Mesmo que Godard traga de volta diversas características de seus filmes anteriores aqui, há diferenças substanciais que marquem essa renovação de estilo do diretor. A começar, Bando à Parte é praticamente improvisado em sua totalidade. O diretor adapta livremente o romance de Dolores Hitchens, Fool’s Gold, com essa simpática história de três jovens: Odile (Anna Karina), Franz (Sami Frey) e Arthur (Claude Brasseur) que “planejam” um assalto na casa dos pais da bela e ingênua moça que compartilhou a valiosa informação de que há uma enorme quantia de dinheiro guardada em sua casa.

Godard ainda dilui a narrativa como de costume, fazendo diversas curvas para chegar ao destino final sem se preocupar em desenvolver os personagens. Visando trazer algo próximo de um film noir com os filmes de crime, ele apresenta Franz e Arthur como uma dupla fissurada por violência e bastante inspirada pelos filmes de assalto que tanto gostam de assistir.

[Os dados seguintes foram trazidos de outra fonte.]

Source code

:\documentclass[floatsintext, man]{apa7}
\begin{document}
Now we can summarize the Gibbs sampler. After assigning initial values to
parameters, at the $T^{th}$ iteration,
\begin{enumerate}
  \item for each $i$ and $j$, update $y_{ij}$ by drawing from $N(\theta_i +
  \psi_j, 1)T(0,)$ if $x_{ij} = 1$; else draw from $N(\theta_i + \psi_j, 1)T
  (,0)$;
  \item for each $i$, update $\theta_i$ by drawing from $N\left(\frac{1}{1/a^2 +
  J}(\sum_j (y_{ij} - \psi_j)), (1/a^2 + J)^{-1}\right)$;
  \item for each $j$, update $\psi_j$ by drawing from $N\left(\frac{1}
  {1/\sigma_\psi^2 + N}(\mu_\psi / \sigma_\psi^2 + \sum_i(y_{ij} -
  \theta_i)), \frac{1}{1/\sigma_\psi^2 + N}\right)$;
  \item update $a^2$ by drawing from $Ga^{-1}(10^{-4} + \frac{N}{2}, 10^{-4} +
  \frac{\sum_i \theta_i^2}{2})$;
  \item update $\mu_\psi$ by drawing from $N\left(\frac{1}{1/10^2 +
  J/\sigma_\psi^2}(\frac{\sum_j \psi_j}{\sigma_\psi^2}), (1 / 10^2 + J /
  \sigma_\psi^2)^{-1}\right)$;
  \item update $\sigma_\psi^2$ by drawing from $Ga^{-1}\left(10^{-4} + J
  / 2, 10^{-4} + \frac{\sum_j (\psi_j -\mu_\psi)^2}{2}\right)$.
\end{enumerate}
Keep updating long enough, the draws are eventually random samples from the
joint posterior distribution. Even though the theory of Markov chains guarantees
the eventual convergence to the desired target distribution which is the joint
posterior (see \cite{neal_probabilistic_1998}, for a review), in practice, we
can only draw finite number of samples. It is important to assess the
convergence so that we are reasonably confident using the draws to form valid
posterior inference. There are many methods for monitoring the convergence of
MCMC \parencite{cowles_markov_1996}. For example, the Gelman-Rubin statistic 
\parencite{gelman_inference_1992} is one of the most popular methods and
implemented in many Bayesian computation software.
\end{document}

Apesar de serem maliciosos, ambos compartilham a ingenuidade de Odile, agindo como criminosos tanto para atender o desejo inerente de adrenalina da juventude assim como resolver uma pendencia financeira com o tio criminoso de Arthur. Novamente, é bastante fácil ficar perdido nessas minucias do roteiro livre de Godard, já que temos diversas cenas desconexas focadas no envolvimento do trio em um poderoso triangulo amoroso.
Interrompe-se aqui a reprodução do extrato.